According to the resource adequacy outlook detailed in Section II, under the Base Case scenario, New England will need 1,500 MW of new capacityby 2024; under the Tight Supply scenario, the region could need 4,000 MW of new capacity by 2024. Connecticut will not need new in-state capacity through 2024 to meet ISO-NE’s Local Sourcing Requirement, unless the Millstone nuclear plant somehow became inoperable. However, system reliability and generation rates for Connecticut ratepayers will be affected by the higher regional capacity prices, driven by the regional capacity need.
Under our deregulated market system, new generation capacity is procured through a regional capacity auction, administered annually by ISO-NE to procure capacity to meet projected regional electricity demand three years in the future. The eighth Forward Capacity Auction (FCA 8), conducted in February 2014 for supply commitments beginning in 2017, was the first to result in a capacity shortage. The ninth auction (FCA 9) attracted capacity commitments from new resources, testing the ability of the capacity market construct to attract power plant investments in the region for the first time. Although the capacity market did attract capacity there remains some uncertainty whether it will continue to do so in the future. Adding to the uncertainty is the fact that the ISO-NE has recently instituted major changes in the capacity market rules, including the adoption of a complicated new Pay-for-Performance incentive program.
For these reasons, Connecticut needs to be prepared for the possibility that regional capacity auctions do not deliver new generation resources when called upon to meet capacity needs.
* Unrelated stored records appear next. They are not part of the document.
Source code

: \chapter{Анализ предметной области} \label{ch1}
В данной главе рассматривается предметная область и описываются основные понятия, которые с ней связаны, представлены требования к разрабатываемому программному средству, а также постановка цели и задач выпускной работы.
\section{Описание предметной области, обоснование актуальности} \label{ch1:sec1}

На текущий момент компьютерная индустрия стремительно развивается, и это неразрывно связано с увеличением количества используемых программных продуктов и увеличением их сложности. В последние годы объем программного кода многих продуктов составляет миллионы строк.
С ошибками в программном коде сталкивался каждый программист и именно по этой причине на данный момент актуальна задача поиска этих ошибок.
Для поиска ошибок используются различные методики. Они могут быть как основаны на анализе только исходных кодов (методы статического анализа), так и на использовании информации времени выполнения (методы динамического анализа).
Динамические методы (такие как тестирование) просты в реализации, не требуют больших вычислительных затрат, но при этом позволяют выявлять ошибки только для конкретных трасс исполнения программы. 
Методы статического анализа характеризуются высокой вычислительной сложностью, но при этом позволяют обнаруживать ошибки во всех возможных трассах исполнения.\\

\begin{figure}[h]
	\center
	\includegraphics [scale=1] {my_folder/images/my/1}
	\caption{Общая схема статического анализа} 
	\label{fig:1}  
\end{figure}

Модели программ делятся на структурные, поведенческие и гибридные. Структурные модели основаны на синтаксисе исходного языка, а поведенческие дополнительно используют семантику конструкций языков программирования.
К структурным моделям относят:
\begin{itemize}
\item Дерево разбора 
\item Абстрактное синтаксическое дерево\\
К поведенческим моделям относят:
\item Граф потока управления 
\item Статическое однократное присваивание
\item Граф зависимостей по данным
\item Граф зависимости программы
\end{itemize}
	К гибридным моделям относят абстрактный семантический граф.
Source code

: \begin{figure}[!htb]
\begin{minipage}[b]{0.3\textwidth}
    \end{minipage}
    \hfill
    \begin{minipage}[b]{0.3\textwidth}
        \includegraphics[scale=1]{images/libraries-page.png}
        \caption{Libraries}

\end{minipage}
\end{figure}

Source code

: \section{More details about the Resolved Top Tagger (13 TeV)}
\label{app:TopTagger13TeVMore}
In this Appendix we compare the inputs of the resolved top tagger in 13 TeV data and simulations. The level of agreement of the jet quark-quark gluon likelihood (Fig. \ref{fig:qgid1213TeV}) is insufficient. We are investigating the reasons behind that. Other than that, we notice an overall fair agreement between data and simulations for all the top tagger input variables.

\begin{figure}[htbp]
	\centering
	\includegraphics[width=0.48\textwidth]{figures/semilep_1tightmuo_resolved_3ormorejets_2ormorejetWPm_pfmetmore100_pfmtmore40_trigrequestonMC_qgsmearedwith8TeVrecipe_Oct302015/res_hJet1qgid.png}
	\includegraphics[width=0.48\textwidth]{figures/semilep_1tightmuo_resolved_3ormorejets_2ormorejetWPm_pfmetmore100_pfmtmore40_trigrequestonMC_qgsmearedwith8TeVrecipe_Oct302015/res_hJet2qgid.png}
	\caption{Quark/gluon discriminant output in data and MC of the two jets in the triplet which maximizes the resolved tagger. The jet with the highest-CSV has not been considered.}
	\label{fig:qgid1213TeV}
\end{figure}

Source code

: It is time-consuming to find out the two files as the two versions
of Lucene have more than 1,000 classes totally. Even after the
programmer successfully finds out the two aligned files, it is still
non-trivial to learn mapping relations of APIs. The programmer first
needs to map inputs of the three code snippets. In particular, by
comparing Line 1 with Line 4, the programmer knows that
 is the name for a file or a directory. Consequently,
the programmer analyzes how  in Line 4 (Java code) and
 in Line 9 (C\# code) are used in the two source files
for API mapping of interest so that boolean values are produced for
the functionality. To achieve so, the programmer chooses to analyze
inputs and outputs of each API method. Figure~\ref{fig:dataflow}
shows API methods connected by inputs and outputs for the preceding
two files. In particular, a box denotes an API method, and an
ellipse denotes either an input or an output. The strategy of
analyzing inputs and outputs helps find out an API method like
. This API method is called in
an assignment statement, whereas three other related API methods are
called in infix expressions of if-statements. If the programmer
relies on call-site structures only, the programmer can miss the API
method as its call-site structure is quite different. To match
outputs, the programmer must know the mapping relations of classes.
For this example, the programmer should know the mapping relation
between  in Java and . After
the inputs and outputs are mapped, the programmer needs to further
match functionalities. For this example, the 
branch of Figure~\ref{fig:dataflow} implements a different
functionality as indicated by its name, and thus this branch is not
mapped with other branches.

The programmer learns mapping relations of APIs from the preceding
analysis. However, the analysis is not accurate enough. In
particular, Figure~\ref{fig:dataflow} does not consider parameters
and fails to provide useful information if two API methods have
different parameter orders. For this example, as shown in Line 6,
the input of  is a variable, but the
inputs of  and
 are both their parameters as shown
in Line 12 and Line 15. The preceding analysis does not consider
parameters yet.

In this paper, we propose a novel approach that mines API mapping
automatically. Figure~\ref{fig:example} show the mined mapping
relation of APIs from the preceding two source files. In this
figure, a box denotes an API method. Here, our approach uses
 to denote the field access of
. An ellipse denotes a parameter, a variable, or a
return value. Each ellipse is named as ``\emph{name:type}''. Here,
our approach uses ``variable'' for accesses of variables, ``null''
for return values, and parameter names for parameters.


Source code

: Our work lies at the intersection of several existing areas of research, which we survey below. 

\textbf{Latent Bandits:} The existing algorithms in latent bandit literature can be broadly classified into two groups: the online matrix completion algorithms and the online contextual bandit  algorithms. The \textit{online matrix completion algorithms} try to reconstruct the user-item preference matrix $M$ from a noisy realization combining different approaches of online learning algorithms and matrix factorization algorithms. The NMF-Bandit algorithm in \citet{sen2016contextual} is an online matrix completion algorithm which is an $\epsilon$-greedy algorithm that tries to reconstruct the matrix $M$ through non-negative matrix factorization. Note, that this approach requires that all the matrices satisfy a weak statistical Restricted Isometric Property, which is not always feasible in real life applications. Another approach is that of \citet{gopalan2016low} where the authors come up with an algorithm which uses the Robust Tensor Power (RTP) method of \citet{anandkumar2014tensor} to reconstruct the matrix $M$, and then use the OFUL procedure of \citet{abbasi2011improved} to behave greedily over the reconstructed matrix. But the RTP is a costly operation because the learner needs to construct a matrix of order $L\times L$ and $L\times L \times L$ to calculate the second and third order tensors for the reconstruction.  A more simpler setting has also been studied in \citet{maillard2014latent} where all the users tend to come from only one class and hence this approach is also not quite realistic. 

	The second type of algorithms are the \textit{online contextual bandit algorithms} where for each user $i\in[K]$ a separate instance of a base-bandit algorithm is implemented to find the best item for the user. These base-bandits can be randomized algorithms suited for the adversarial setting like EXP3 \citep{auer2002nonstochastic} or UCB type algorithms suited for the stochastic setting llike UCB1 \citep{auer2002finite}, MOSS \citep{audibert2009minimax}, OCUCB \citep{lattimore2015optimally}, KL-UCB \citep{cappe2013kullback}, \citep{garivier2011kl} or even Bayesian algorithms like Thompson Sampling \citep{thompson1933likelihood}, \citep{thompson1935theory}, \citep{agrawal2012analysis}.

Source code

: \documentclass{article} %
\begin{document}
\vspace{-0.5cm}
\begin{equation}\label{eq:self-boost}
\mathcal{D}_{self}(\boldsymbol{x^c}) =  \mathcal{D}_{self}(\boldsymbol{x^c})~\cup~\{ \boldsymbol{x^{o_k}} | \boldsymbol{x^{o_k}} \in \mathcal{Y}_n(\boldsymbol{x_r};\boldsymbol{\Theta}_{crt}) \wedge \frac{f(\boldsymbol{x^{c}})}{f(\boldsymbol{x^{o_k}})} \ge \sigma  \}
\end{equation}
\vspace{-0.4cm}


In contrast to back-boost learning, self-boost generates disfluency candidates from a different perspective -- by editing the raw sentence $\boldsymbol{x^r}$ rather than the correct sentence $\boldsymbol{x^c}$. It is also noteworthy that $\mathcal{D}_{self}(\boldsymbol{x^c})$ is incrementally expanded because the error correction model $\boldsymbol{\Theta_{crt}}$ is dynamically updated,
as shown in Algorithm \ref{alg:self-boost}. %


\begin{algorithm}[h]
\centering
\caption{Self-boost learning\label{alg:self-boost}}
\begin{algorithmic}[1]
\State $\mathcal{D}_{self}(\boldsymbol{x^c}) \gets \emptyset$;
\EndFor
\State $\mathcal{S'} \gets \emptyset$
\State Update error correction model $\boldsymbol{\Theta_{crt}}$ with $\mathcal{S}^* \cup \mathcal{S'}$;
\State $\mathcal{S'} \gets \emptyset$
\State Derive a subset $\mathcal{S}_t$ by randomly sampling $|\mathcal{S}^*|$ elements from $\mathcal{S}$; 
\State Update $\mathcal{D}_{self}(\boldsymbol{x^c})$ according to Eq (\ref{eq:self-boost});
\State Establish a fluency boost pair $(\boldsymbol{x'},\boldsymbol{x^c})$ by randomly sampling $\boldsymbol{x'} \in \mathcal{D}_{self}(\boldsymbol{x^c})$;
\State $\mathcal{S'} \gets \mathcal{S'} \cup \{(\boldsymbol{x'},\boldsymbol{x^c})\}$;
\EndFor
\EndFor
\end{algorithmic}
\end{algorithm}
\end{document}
If this possibility were to occur, Connecticut’s rates and reliability would be significantly impacted. This IRP recommends monitoring for market failures and developing contingency plans so that actions under state authority can be taken to avoid capacity shortages if necessary. For example, as described in Resource Strategy #2, recent court decisions regarding the participation of active DR in the energy markets, if upheld, would necessitate action by the state to insure that active DR can impact energy markets.
Beginning with the next capacity auction (for delivery years 2018/19), DEEP will look for the following signs that the market is not working to gauge if, when, and/or how much market intervention is needed:
• Large amounts of non-price retirements for reasons other than plant failures or major capital expenditure needs comparable to the cost of new generation. • Very limited new entry of low-cost resources such as DR and generation
uprates as prices rise to $5, $8, or even $10/kW-mo. If DR is allowed to participate but is not entering, it will be important to determine whether the cause is the lack of market participants’ faith in the capacity market or narrow barriers posed by ISO-NE’s participation rules for DR.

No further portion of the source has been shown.